Data provided:
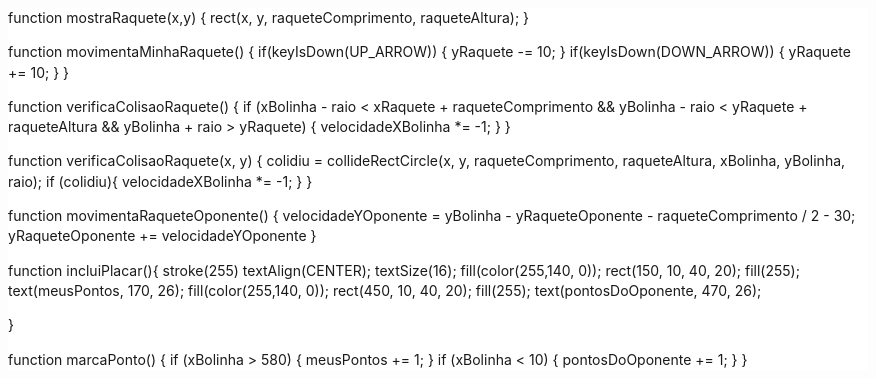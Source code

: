 function mostraRaquete(x,y) {
    rect(x, y, raqueteComprimento, raqueteAltura);
}

function movimentaMinhaRaquete() {
  if(keyIsDown(UP_ARROW)) {
    yRaquete -= 10;
  }
  if(keyIsDown(DOWN_ARROW)) {
    yRaquete += 10;
  }
}

function verificaColisaoRaquete() {
  if (xBolinha - raio < xRaquete + raqueteComprimento && yBolinha - raio < yRaquete + raqueteAltura && yBolinha + raio > yRaquete) {
    velocidadeXBolinha *= -1;
  }
}

function verificaColisaoRaquete(x, y) {
    colidiu = collideRectCircle(x, y, raqueteComprimento, raqueteAltura, xBolinha, yBolinha, raio);
    if (colidiu){
        velocidadeXBolinha *= -1;
  }
}

function movimentaRaqueteOponente() {
    velocidadeYOponente = yBolinha - yRaqueteOponente - raqueteComprimento / 2 - 30;
    yRaqueteOponente += velocidadeYOponente
}


function incluiPlacar(){
  stroke(255)
    textAlign(CENTER);
    textSize(16);
    fill(color(255,140, 0));
    rect(150, 10, 40, 20);
    fill(255);
    text(meusPontos, 170, 26);
    fill(color(255,140, 0));
    rect(450, 10, 40, 20);
    fill(255);
    text(pontosDoOponente, 470, 26);



}


function marcaPonto() {
  if (xBolinha > 580) {
    meusPontos += 1;
  }
  if (xBolinha < 10) {
    pontosDoOponente += 1;
  }
}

Problem description:
A faithful copy of the data above is wanted, with every image left out.

Solution:
Source code

: function mostraRaquete(x,y) {
    rect(x, y, raqueteComprimento, raqueteAltura);
}

function movimentaMinhaRaquete() {
  if(keyIsDown(UP_ARROW)) {
    yRaquete -= 10;
  }
  if(keyIsDown(DOWN_ARROW)) {
    yRaquete += 10;
  }
}

function verificaColisaoRaquete() {
  if (xBolinha - raio < xRaquete + raqueteComprimento && yBolinha - raio < yRaquete + raqueteAltura && yBolinha + raio > yRaquete) {
    velocidadeXBolinha *= -1;
  }
}

function verificaColisaoRaquete(x, y) {
    colidiu = collideRectCircle(x, y, raqueteComprimento, raqueteAltura, xBolinha, yBolinha, raio);
    if (colidiu){
        velocidadeXBolinha *= -1;
  }
}

function movimentaRaqueteOponente() {
    velocidadeYOponente = yBolinha - yRaqueteOponente - raqueteComprimento / 2 - 30;
    yRaqueteOponente += velocidadeYOponente
}


function incluiPlacar(){
  stroke(255)
    textAlign(CENTER);
    textSize(16);
    fill(color(255,140, 0));
    rect(150, 10, 40, 20);
    fill(255);
    text(meusPontos, 170, 26);
    fill(color(255,140, 0));
    rect(450, 10, 40, 20);
    fill(255);
    text(pontosDoOponente, 470, 26);



}


function marcaPonto() {
  if (xBolinha > 580) {
    meusPontos += 1;
  }
  if (xBolinha < 10) {
    pontosDoOponente += 1;
  }
}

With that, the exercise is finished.